··· DATA PROVIDED

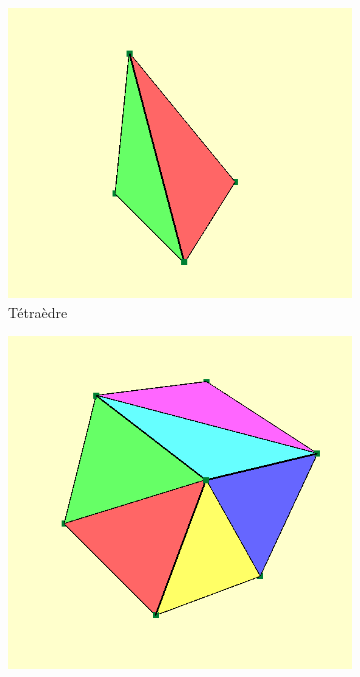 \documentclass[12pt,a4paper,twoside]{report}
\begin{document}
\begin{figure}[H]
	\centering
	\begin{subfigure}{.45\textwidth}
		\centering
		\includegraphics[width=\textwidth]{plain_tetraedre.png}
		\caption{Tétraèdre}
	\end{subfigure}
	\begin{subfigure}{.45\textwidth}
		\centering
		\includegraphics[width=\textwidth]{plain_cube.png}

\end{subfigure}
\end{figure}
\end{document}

······
··· DATA PROVIDED

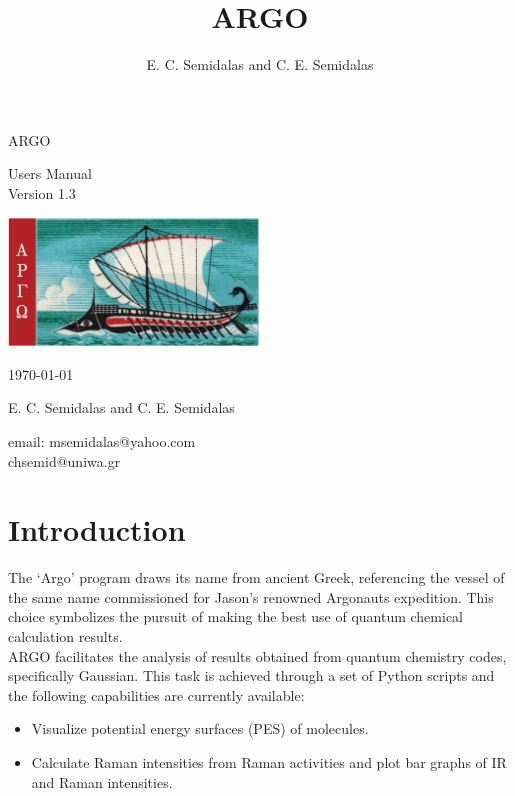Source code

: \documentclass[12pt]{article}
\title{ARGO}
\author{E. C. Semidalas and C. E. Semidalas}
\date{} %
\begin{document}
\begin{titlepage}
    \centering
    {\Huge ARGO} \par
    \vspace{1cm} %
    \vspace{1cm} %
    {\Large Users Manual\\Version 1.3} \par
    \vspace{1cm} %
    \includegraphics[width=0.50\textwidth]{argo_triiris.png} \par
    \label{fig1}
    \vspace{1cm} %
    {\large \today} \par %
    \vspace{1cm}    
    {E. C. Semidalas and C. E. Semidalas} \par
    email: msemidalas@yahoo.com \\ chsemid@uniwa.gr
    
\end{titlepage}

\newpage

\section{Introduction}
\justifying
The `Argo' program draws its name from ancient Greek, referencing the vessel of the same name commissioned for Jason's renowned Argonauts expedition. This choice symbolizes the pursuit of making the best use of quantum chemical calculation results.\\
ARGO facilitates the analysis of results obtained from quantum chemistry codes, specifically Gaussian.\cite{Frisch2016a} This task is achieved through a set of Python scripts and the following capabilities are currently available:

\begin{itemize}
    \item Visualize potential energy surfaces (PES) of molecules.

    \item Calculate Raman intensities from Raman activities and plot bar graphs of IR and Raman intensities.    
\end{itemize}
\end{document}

······
··· DATA PROVIDED

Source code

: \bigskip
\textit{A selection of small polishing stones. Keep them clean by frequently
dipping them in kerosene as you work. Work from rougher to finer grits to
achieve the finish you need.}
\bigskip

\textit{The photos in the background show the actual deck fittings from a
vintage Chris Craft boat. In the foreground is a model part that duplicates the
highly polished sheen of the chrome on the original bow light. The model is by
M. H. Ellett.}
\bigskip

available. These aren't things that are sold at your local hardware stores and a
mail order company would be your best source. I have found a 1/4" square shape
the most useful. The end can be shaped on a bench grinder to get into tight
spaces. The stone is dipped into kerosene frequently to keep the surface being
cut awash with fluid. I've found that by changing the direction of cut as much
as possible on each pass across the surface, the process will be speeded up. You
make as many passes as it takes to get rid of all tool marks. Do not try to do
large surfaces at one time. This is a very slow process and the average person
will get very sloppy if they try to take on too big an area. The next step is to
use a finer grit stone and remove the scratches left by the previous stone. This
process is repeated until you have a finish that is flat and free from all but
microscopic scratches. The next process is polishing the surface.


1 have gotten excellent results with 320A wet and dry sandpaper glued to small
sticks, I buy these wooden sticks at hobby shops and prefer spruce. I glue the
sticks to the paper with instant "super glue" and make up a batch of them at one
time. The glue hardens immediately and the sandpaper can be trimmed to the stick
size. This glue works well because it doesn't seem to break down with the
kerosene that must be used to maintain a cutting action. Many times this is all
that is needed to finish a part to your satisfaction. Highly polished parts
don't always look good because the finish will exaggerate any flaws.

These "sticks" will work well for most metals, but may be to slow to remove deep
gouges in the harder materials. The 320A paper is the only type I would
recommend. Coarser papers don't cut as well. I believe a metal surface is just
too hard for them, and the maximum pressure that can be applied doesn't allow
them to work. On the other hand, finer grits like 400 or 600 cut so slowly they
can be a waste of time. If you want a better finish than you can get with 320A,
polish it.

······

WHAT YOU HAVE TO DO
Find and copy each line above that includes the string "part".

REPLY
vintage Chris Craft boat. In the foreground is a model part that duplicates the
that is needed to finish a part to your satisfaction. Highly polished parts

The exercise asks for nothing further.